As an adult I watched your choice to steer your life clear of mine as you buried yourself in your little trailer and withdrew the rest of your love from me. I tried to be what you needed. I bet you never realized it, but I tried to find some part of you that hadn’t been sealed away from me-a way into your life. You had tolerated me for a while after your first granddaughter was born. I even believed that she may have been the key to keeping you close to me. But I was wrong, because you always had choices and I never made cut and in those final years, neither did my daughter. So I took her away to protect her from feeling unworthy of your love as I had felt, still felt. Still feel. But you never noticed. You believed that a well placed dollar was worth enough to make up for all of the time you never spent with me. But it wasn’t. And I learned from you that I wasn’t good enough to be important or to love.
Your final choice was death and once again, my love for you was never a consideration. You chose to grasp the cold metal pistol over holding my hand and letting me love you. You chose the stinging bullet over a kiss on the cheek from me. You chose the cold ground over Christmas morning at grandma’s with your children and granddaughters…. with me. But I live with that, you don’t. Every year, I string the bright colored lights on the tree, I hang the ornaments from the branches and I see your face in every package I wrap. And when it’s done, I stand at the screen door and look out into the darkness and realize again that you’re never coming back. That any chance I had at ever being good enough to be your choice is gone and that the love that I cherished most in my life lies still and broken in the cold and silent grave. It’s still every bit as unrecognized and unreturned as it has been all of my life.
Christmas is here once again and I can feel the warmth of those closest to me as they try to fill that emptiness that you left behind. But they can’t. They can only watch as I continue in sadness, pointing out every flaw that I see within myself and weighing them against your decision to leave me over and over again. They say that I am worthy of love and that I am beautiful but that’s so hard to believe when the one man who was supposed to love me most in this world proved time and again that I was not worthy of his love. It’s hard for me to let people inside of my brokenness because I do not want them to see the shattered pieces of my heart. I don’t want them to get too close because I don’t want to feel the pain when abandonment comes and the cycle begins again.
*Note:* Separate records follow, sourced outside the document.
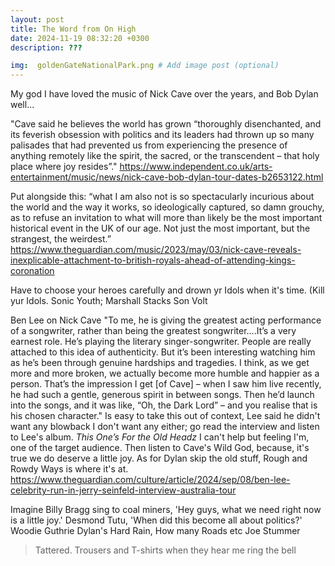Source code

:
 ```yaml
---
layout: post
title: The Word from On High 
date: 2024-11-19 08:32:20 +0300
description: ???

img:  goldenGateNationalPark.png # Add image post (optional)
---
```

My god I have loved the music of Nick Cave over the years, and Bob Dylan well...

"Cave said he believes the world has grown “thoroughly disenchanted, and its feverish obsession with politics and its leaders had thrown up so many palisades that had prevented us from experiencing the presence of anything remotely like the spirit, the sacred, or the transcendent – that holy place where joy resides”."
https://www.independent.co.uk/arts-entertainment/music/news/nick-cave-bob-dylan-tour-dates-b2653122.html

Put alongside this: “what I am also not is so spectacularly incurious about the world and the way it works, so ideologically captured, so damn grouchy, as to refuse an invitation to what will more than likely be the most important historical event in the UK of our age. Not just the most important, but the strangest, the weirdest.”
https://www.theguardian.com/music/2023/may/03/nick-cave-reveals-inexplicable-attachment-to-british-royals-ahead-of-attending-kings-coronation

Have to choose your heroes carefully and drown yr Idols when it's time.
(Kill yur Idols. Sonic Youth; Marshall Stacks Son Volt

Ben Lee on Nick Cave
"To me, he is giving the greatest acting performance of a songwriter, rather than being the greatest songwriter....It’s a very earnest role. He’s playing the literary singer-songwriter. People are really attached to this idea of authenticity. But it’s been interesting watching him as he’s been through genuine hardships and tragedies. I think, as we get more and more broken, we actually become more humble and happier as a person. That’s the impression I get [of Cave] – when I saw him live recently, he had such a gentle, generous spirit in between songs. Then he’d launch into the songs, and it was like, “Oh, the Dark Lord” – and you realise that is his chosen character."
Is easy to take this out of context, Lee said he didn't want any blowback I don't want any either; go read the interview and listen to Lee's <new> album. <i>This One’s For the Old Headz</i> I can't help but feeling I'm, one of the target audience. Then listen to Cave's Wild God, because, it's true we do deserve a little joy. As for Dylan skip the old stuff, Rough and Rowdy Ways is where it's at. 
https://www.theguardian.com/culture/article/2024/sep/08/ben-lee-celebrity-run-in-jerry-seinfeld-interview-australia-tour

Imagine Billy Bragg sing to coal miners, 'Hey guys, what we need right now is a little joy.'
Desmond Tutu, 'When did this become all about politics?'
Woodie Guthrie
Dylan's Hard Rain, How many Roads etc
Joe Stummer



>Tattered. Trousers and T-shirts when they hear me ring the bell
The pattern that you set in my childhood has played out on the canvas of my life in every close relationship I have ever had with a man. I realize this now and it’s time for that part of myself to die if I am ever going to learn to live and to be loved in this lifetime.
So, it’s over dad. This is the last Christmas that I will spend second guessing what and who I am. I will always love you-just as much in death as I loved you when you were alive. But, from this moment on I know it has to be about me and not you. I have allowed my heart to become restless as the fear would rip through me at the moment someone began to love me. I would reject it, push it away to protect myself. But I was protecting myself from pain I had already experienced and I’m ready to stop now.
You were restless in life and you are most likely still restless, wherever your spirit has gone. But just in case you’re hanging around from time to time, I want you to know that I forgive you. I miss you and I love you-but I won’t let the consequences of your actions fall on me anymore. You should be the one who is sorry, not me. You spent your entire life running away from love and I have been just like you. And from now on, I’m not going to be. I know how to give love-now I just have to learn how to accept it. I pray that God will help you find peace. I will love you always.